El portal tenía muchísimas escaleras empinadísimas que terminaban en un ascensor con pinta de antiguo, abierto por los lados para dejar ver como sube y baja.
Arriba nos recibía quien abriese y el gato y, tras un beso de cada uno de nosotros a cada uno de ellos los pequeños nos íbamos a la cocina y los mayores se quedaban en el salón.
La mesa de la cocina era una bacanal de dulces y sandwichs. Conguitos, patatas, bollería industrial, refrescos de todos los colores, etc.

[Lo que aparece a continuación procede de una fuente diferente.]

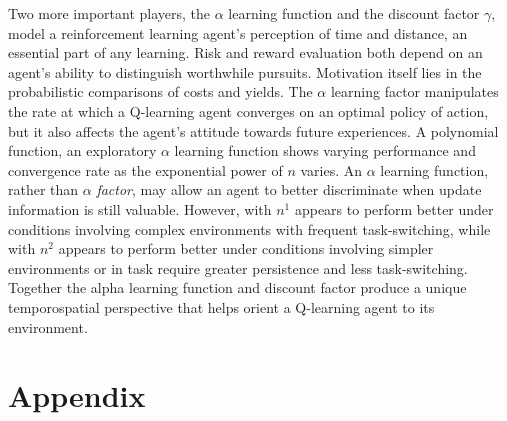 \documentclass[12pt, letter]{article}
\begin{document}
    Two more important players, the $\alpha$ learning function and the discount factor $\gamma$, model a reinforcement learning agent's perception of time and distance, an essential part of any learning.  Risk and reward evaluation both depend on an agent's ability to distinguish worthwhile pursuits.  Motivation itself lies in the probabilistic comparisons of costs and yields.  The $\alpha$ learning factor manipulates the rate at which a Q-learning agent converges on an optimal policy of action, but it also affects the agent's attitude towards future experiences.  A polynomial function, an exploratory $\alpha$ learning function shows varying performance and convergence rate as the exponential power of $n$ varies.  An $\alpha$ learning function, rather than $\alpha$ \emph{factor}, may allow an agent to better discriminate when update information is still valuable.  However,  with $n^1$ appears to perform better under conditions involving complex environments with frequent task-switching, while  with $n^2$ appears to perform better under conditions involving simpler environments or in task require greater persistence and less task-switching.  Together the alpha learning function and discount factor produce a unique temporospatial perspective that helps orient a Q-learning agent to its environment.


\clearpage
\section{Appendix}

\listoffigures

\appendix
\end{document}
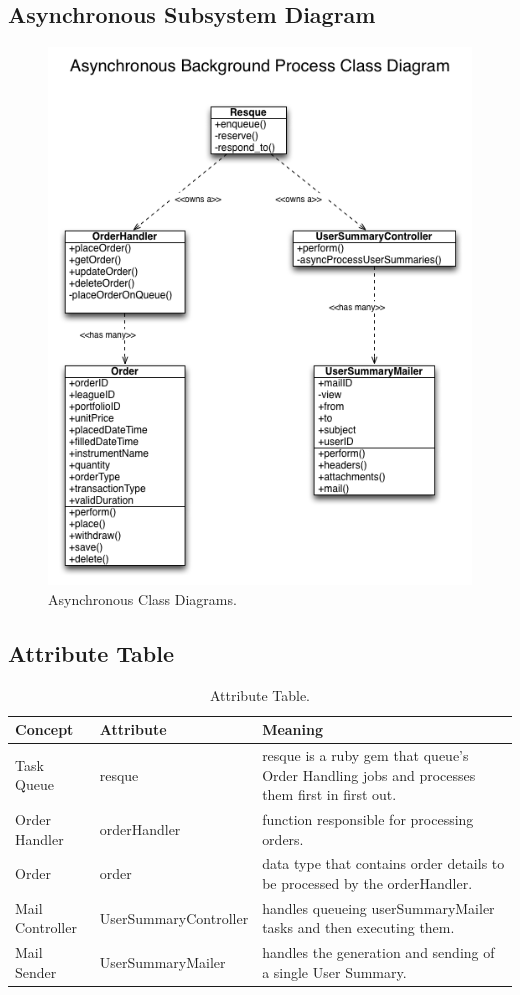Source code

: \subsection{Asynchronous Subsystem Diagram}
\begin{figure}[H]
\centering
\includegraphics[width=5in]{./Diagrams/ClassDiagrams/cd.png}
\caption{ Asynchronous Class Diagrams.}
\end{figure}

\subsection{Attribute Table}
\begin{table}
\begin{tabular}{|p{3in}|p{3in}|p{3in}|}
\hline
Concept & Attribute & Meaning\\
\hline
Task Queue & resque & resque is a ruby gem that queue's Order Handling jobs and processes them first in first out.\\
\hline
Order Handler & orderHandler & function responsible for processing orders.\\
\hline
Order & order & data type that contains order details to be processed by the orderHandler.\\
\hline
Mail Controller & UserSummaryController & handles queueing userSummaryMailer tasks and then executing them.\\
\hline
Mail Sender & UserSummaryMailer & handles the generation and sending of a single User Summary.\\
\hline
\end{tabular}
\caption{ Attribute Table.}
\end{table}
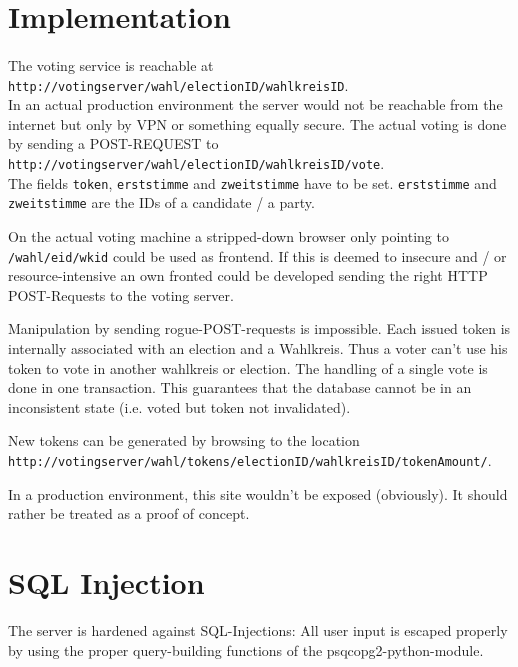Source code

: \documentclass[10pt,a4paper]{article}
\begin{document}
\section*{Implementation}

\paragraph*{}
The voting service is reachable at \\
\texttt{http://votingserver/wahl/electionID/wahlkreisID}. \\
In an actual production environment the server would not be reachable from the internet but only by VPN or something equally secure. The actual voting is done by sending a POST-REQUEST to \\ \texttt{http://votingserver/wahl/electionID/wahlkreisID/vote}. \\
The fields \texttt{token}, \texttt{erststimme} and \texttt{zweitstimme} have to be set. \texttt{erststimme} and \texttt{zweitstimme} are the IDs of a candidate / a party. 

On the actual voting machine a stripped-down browser only pointing to \texttt{/wahl/eid/wkid} could be used as frontend. If this is deemed to insecure and / or resource-intensive an own fronted could be developed sending the right HTTP POST-Requests to the voting server.

Manipulation by sending rogue-POST-requests is impossible. Each issued token is internally associated with an election and a Wahlkreis. Thus a voter can't use his token to vote in another wahlkreis or election. The handling of a single vote is done in one transaction. This guarantees that the database cannot be in an inconsistent state (i.e. voted but token not invalidated).


New tokens can be generated by browsing to the location \\
\texttt{http://votingserver/wahl/tokens/electionID/wahlkreisID/tokenAmount/}.

In a production environment, this site wouldn't be exposed (obviously). It should rather be treated as a proof of concept.
\section*{SQL Injection}
The server is hardened against SQL-Injections: All user input is escaped properly by using the proper query-building functions of the psqcopg2-python-module.
\end{document}
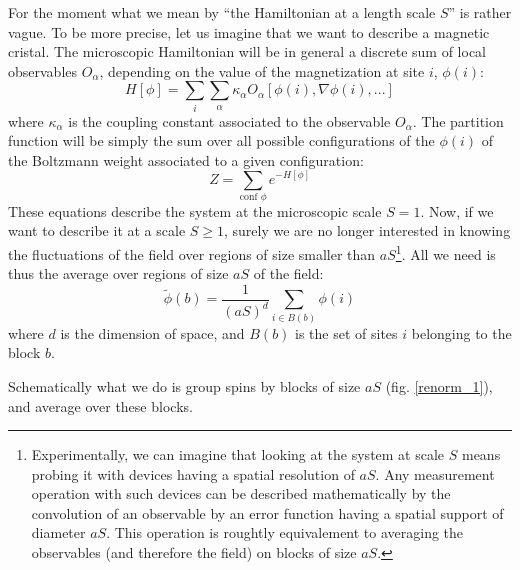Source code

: For the moment what we mean by ``the Hamiltonian at a length scale $S$'' is rather vague. To be more precise, let us imagine that we want to describe a magnetic cristal. The microscopic Hamiltonian will be in general a discrete sum of local observables $O_\alpha$, depending on the value of the magnetization at site $i$, $\phi(i)$:
\begin{equation}
H[\phi] = \sum_i \sum_\alpha \kappa_\alpha O_\alpha[\phi(i), \nabla \phi(i), ...]
\end{equation}
where $\kappa_\alpha$ is the coupling constant associated to the observable $O_\alpha$. The partition function will be simply the sum over all possible configurations of the $\phi(i)$ of the Boltzmann weight associated to a given configuration:
\begin{equation}
Z = \sum_{\text{conf } \phi} e^{-H[\phi]}
\end{equation}
These equations describe the system at the microscopic scale $S=1$. Now, if we want to describe it at a scale $S \geq 1$, surely we are no longer interested in knowing the fluctuations of the field over regions of size smaller than $a S$\footnote{Experimentally, we can imagine that looking at the system at scale $S$ means probing it with devices having a spatial resolution of $a S$. Any measurement operation with such devices can be described mathematically by the convolution of an observable by an error function having a spatial support of diameter $a S$. This operation is roughtly equivalement to averaging the observables (and therefore the field) on blocks of size $a S$.}. All we need is thus the average over regions of size $a S$ of the field:
\begin{equation}
\tilde{\phi}(b) = \frac{1}{(aS)^d} \sum_{i \in B(b)} \phi(i)
\end{equation}
where $d$ is the dimension of space, and $B(b)$ is the set of sites $i$ belonging to the block $b$.

Schematically what we do is group spins by blocks of size $a S$ (fig. \ref{renorm_1}), and average over these blocks.

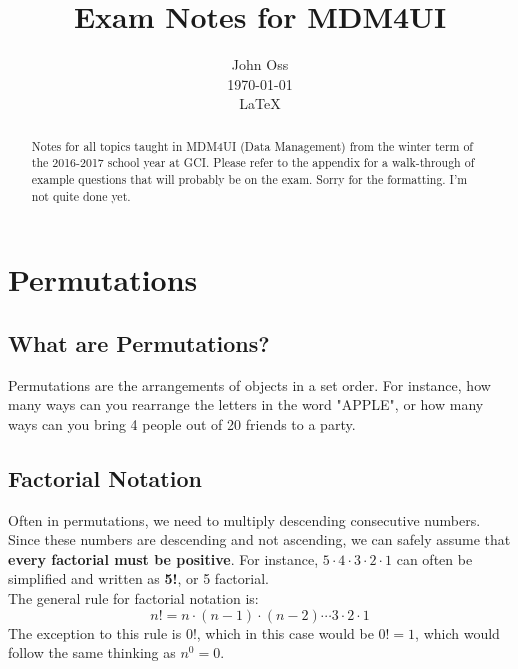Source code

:\documentclass[final,1p,12pt]{elsarticle}
\begin{document}
\begin{frontmatter}
    \title{Exam Notes for MDM4UI}
    \author{John Oss\\
            \today\\
            \LaTeX}
    
    \begin{abstract}
        Notes for all topics taught in MDM4UI (Data Management) from the winter term of the 2016-2017 school year at GCI.  
        Please refer to the appendix for a walk-through of example questions that will probably be on the exam. 
        Sorry for the formatting. I'm not quite done yet.
    \end{abstract}
\end{frontmatter}

\section{Permutations}

    \subsection{What are Permutations?}
    Permutations are the arrangements of objects in a set order. 
    For instance, how many ways can you rearrange the letters in the word "APPLE",
    or how many ways can you bring 4 people out of 20 friends to a party.

    \subsection{Factorial Notation}
    Often in permutations, we need to multiply descending consecutive numbers.
    Since these numbers are descending and not ascending, we can safely assume that \textbf{every factorial must be positive}. 
    For instance,  $5\cdot4\cdot3\cdot2\cdot1$ can often be simplified and written as \textbf{5!}, or 5 factorial.\\
    The general rule for factorial notation is: 
    \begin{equation*}%
        n! = n\cdot(n-1)\cdot(n-2)\cdots3\cdot2\cdot1
    \end{equation*}
    The exception to this rule is 0!, which in this case would be $0! = 1$, which would follow the same thinking as $n^0=0$.
    
\end{document}

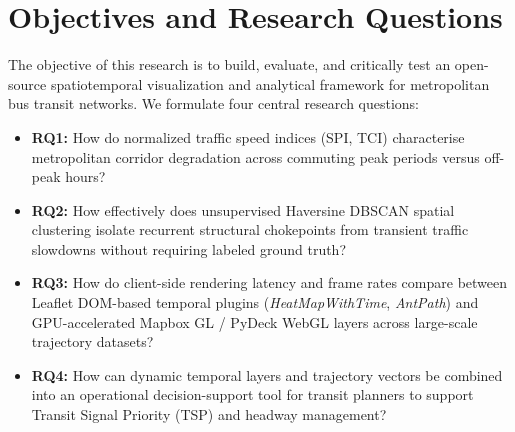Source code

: \documentclass[conference]{IEEEtran}
\begin{document}
\section{Objectives and Research Questions}
The objective of this research is to build, evaluate, and critically test an open-source spatiotemporal visualization and analytical framework for metropolitan bus transit networks. We formulate four central research questions:
\begin{itemize}
    \item \textbf{RQ1:} How do normalized traffic speed indices (SPI, TCI) characterise metropolitan corridor degradation across commuting peak periods versus off-peak hours?
    \item \textbf{RQ2:} How effectively does unsupervised Haversine DBSCAN spatial clustering isolate recurrent structural chokepoints from transient traffic slowdowns without requiring labeled ground truth?
    \item \textbf{RQ3:} How do client-side rendering latency and frame rates compare between Leaflet DOM-based temporal plugins (\textit{HeatMapWithTime}, \textit{AntPath}) and GPU-accelerated Mapbox GL / PyDeck WebGL layers across large-scale trajectory datasets?
    \item \textbf{RQ4:} How can dynamic temporal layers and trajectory vectors be combined into an operational decision-support tool for transit planners to support Transit Signal Priority (TSP) and headway management?
\end{itemize}
\end{document}
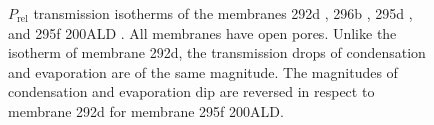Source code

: \documentclass[../../../thesis.tex]{subfiles}
\begin{document}
\begin{figure}[ht]
{
        \label{subfig:295f200ALD_trans}}
    \caption{$P_\mathrm{rel}$ transmission isotherms of the membranes 292d \protect{}, 296b \protect{}, 295d \protect{},
    and 295f 200ALD \protect{}. All membranes have open pores. Unlike the isotherm of membrane 292d, the transmission drops of
    condensation and evaporation are of the same magnitude. The magnitudes of condensation and evaporation dip are reversed in respect to membrane 292d for membrane 295f 200ALD.}
    \label{fig:295_296_transmission}
  \end{figure}
\end{document}

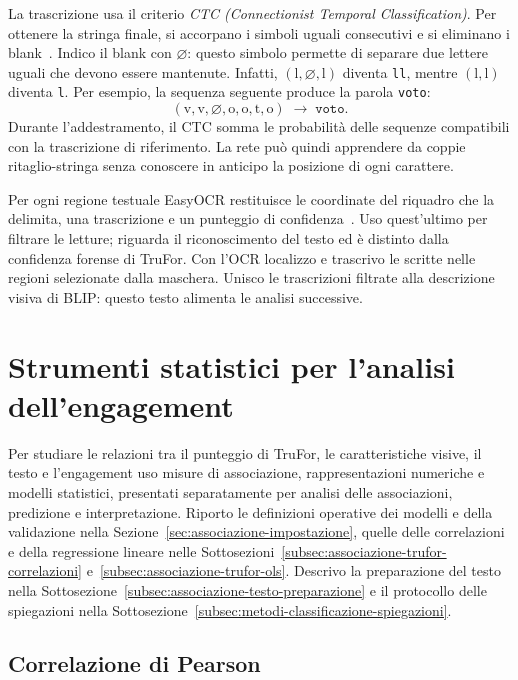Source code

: La trascrizione usa il criterio \emph{CTC (Connectionist Temporal Classification)}. Per ottenere la stringa finale, si accorpano i simboli uguali consecutivi e si eliminano i blank~\cite{10.1145/1143844.1143891}. Indico il blank con $\varnothing$: questo simbolo permette di separare due lettere uguali che devono essere mantenute. Infatti, $(\mathrm{l},\varnothing,\mathrm{l})$ diventa \texttt{ll}, mentre $(\mathrm{l},\mathrm{l})$ diventa \texttt{l}. Per esempio, la sequenza seguente produce la parola \texttt{voto}:
\[
    (\mathrm{v},\mathrm{v},\varnothing,\mathrm{o},\mathrm{o},\mathrm{t},\mathrm{o})
    \;\longrightarrow\;
    \texttt{voto}.
\]
Durante l'addestramento, il CTC somma le probabilità delle sequenze compatibili con la trascrizione di riferimento. La rete può quindi apprendere da coppie ritaglio-stringa senza conoscere in anticipo la posizione di ogni carattere.

Per ogni regione testuale EasyOCR restituisce le coordinate del riquadro che la delimita, una trascrizione e un punteggio di confidenza~\cite{easyocr_software}. Uso quest'ultimo per filtrare le letture; riguarda il riconoscimento del testo ed è distinto dalla confidenza forense di TruFor. Con l'OCR localizzo e trascrivo le scritte nelle regioni selezionate dalla maschera. Unisco le trascrizioni filtrate alla descrizione visiva di BLIP: questo testo alimenta le analisi successive.

\section{Strumenti statistici per l'analisi dell'engagement}
\label{sec:background-analisi-engagement}

Per studiare le relazioni tra il punteggio di TruFor, le caratteristiche visive, il testo e l'engagement uso misure di associazione, rappresentazioni numeriche e modelli statistici, presentati separatamente per analisi delle associazioni, predizione e interpretazione. Riporto le definizioni operative dei modelli e della validazione nella Sezione~\ref{sec:associazione-impostazione}, quelle delle correlazioni e della regressione lineare nelle Sottosezioni~\ref{subsec:associazione-trufor-correlazioni} e~\ref{subsec:associazione-trufor-ols}. Descrivo la preparazione del testo nella Sottosezione~\ref{subsec:associazione-testo-preparazione} e il protocollo delle spiegazioni nella Sottosezione~\ref{subsec:metodi-classificazione-spiegazioni}.

\subsection{Correlazione di Pearson}
\label{subsec:background-pearson}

La norma no escrita decía que primero teníamos que comer, por lo menos, un bocadillo y luego ya podíamos arramblar con el resto.
Mi tía nos servía un dedo del refresco que pidiéramos y mientras la espuma se apartaba para dejar espacio a más bebida servía a otros y nos olvidaba, dejándonos con dos sorbos en el vaso.
Después de comer cada uno se iba a jugar con aquellos de su edad y nos volvíamos a reunir para comer la tarta y cantar el cumpleaños feliz, que no le gustaba a nadie, ni a los cantantes ni a los cantados.
Nos comíamos la tarta también por separado y seguíamos jugando hasta que, al final de la noche, mi madre nos hacía parar y recoger el juego para quedarse una hora más hablando con mi tía, haciéndonos esperar con el abrigo puesto en el recibidor.